EXTRACTED ENTRIES:

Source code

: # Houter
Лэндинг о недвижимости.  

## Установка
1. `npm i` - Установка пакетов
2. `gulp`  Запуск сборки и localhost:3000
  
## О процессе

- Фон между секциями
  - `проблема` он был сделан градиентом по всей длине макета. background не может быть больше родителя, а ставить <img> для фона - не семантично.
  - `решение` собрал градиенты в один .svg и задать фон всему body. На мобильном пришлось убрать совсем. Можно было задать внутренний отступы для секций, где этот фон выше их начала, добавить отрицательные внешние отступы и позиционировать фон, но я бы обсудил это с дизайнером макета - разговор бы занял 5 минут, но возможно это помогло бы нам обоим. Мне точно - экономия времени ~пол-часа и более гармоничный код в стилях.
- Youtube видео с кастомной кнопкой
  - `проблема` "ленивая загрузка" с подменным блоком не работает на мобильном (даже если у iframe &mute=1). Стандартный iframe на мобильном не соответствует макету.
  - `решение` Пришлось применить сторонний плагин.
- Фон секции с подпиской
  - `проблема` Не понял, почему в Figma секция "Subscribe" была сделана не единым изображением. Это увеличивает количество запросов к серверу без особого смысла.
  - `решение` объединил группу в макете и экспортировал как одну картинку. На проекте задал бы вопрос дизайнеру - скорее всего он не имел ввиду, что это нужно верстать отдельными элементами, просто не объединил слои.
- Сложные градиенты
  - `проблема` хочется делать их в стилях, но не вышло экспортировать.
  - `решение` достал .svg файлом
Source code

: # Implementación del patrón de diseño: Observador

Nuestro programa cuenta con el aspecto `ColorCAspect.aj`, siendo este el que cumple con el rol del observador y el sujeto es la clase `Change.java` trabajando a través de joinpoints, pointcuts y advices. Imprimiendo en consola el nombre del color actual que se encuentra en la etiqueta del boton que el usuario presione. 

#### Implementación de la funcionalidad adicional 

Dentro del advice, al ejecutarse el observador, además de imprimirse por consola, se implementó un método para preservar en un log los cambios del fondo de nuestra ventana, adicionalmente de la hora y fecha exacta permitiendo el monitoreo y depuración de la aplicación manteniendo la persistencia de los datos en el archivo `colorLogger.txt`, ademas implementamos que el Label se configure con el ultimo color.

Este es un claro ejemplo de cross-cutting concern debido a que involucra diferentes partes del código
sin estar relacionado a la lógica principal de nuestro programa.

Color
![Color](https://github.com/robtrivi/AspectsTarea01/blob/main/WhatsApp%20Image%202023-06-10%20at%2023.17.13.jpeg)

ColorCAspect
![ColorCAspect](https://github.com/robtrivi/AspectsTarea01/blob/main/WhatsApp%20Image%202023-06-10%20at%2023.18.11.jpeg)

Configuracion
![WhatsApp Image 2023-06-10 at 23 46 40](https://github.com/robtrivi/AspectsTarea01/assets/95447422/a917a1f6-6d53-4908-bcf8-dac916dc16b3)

TASK OBJECTIVE:
Output the listing above word for word.

RESULT:
Source code

: # Houter
Лэндинг о недвижимости.  

## Установка
1. `npm i` - Установка пакетов
2. `gulp`  Запуск сборки и localhost:3000
  
## О процессе

- Фон между секциями
  - `проблема` он был сделан градиентом по всей длине макета. background не может быть больше родителя, а ставить <img> для фона - не семантично.
  - `решение` собрал градиенты в один .svg и задать фон всему body. На мобильном пришлось убрать совсем. Можно было задать внутренний отступы для секций, где этот фон выше их начала, добавить отрицательные внешние отступы и позиционировать фон, но я бы обсудил это с дизайнером макета - разговор бы занял 5 минут, но возможно это помогло бы нам обоим. Мне точно - экономия времени ~пол-часа и более гармоничный код в стилях.
- Youtube видео с кастомной кнопкой
  - `проблема` "ленивая загрузка" с подменным блоком не работает на мобильном (даже если у iframe &mute=1). Стандартный iframe на мобильном не соответствует макету.
  - `решение` Пришлось применить сторонний плагин.
- Фон секции с подпиской
  - `проблема` Не понял, почему в Figma секция "Subscribe" была сделана не единым изображением. Это увеличивает количество запросов к серверу без особого смысла.
  - `решение` объединил группу в макете и экспортировал как одну картинку. На проекте задал бы вопрос дизайнеру - скорее всего он не имел ввиду, что это нужно верстать отдельными элементами, просто не объединил слои.
- Сложные градиенты
  - `проблема` хочется делать их в стилях, но не вышло экспортировать.
  - `решение` достал .svg файлом
Source code

: # Implementación del patrón de diseño: Observador

Nuestro programa cuenta con el aspecto `ColorCAspect.aj`, siendo este el que cumple con el rol del observador y el sujeto es la clase `Change.java` trabajando a través de joinpoints, pointcuts y advices. Imprimiendo en consola el nombre del color actual que se encuentra en la etiqueta del boton que el usuario presione. 

#### Implementación de la funcionalidad adicional 

Dentro del advice, al ejecutarse el observador, además de imprimirse por consola, se implementó un método para preservar en un log los cambios del fondo de nuestra ventana, adicionalmente de la hora y fecha exacta permitiendo el monitoreo y depuración de la aplicación manteniendo la persistencia de los datos en el archivo `colorLogger.txt`, ademas implementamos que el Label se configure con el ultimo color.

Este es un claro ejemplo de cross-cutting concern debido a que involucra diferentes partes del código
sin estar relacionado a la lógica principal de nuestro programa.

Color
![Color](https://github.com/robtrivi/AspectsTarea01/blob/main/WhatsApp%20Image%202023-06-10%20at%2023.17.13.jpeg)

ColorCAspect
![ColorCAspect](https://github.com/robtrivi/AspectsTarea01/blob/main/WhatsApp%20Image%202023-06-10%20at%2023.18.11.jpeg)

Configuracion
![WhatsApp Image 2023-06-10 at 23 46 40](https://github.com/robtrivi/AspectsTarea01/assets/95447422/a917a1f6-6d53-4908-bcf8-dac916dc16b3)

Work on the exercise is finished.